> EXERCISE REQUIREMENTS
As the answer, set down the lines below from the one containing "- Activity 0: Modding" through the one containing "2. Pick your", exactly and inclusively, and no others.

> DATASET ENTRIES
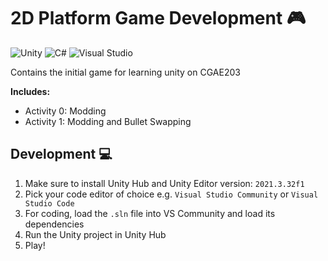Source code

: # 2D Platform Game Development 🎮

![Unity](https://img.shields.io/badge/Unity-100000?style=for-the-badge&logo=unity&logoColor=white)
![C#](https://img.shields.io/badge/C%23-239120?style=for-the-badge&logo=c-sharp&logoColor=white)
![Visual Studio](https://img.shields.io/badge/Visual_Studio-5C2D91?style=for-the-badge&logo=visual%20studio&logoColor=white)

Contains the initial game for learning unity on CGAE203

**Includes:**
- Activity 0: Modding
- Activity 1: Modding and Bullet Swapping

## Development 💻

1. Make sure to install Unity Hub and Unity Editor version: `2021.3.32f1`
2. Pick your code editor of choice e.g. `Visual Studio Community` or `Visual Studio Code`
3. For coding, load the `.sln` file into VS Community and load its dependencies
4. Run the Unity project in Unity Hub
5. Play!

> EXERCISE RESPONSE
- Activity 0: Modding
- Activity 1: Modding and Bullet Swapping

## Development 💻

1. Make sure to install Unity Hub and Unity Editor version: `2021.3.32f1`
2. Pick your code editor of choice e.g. `Visual Studio Community` or `Visual Studio Code`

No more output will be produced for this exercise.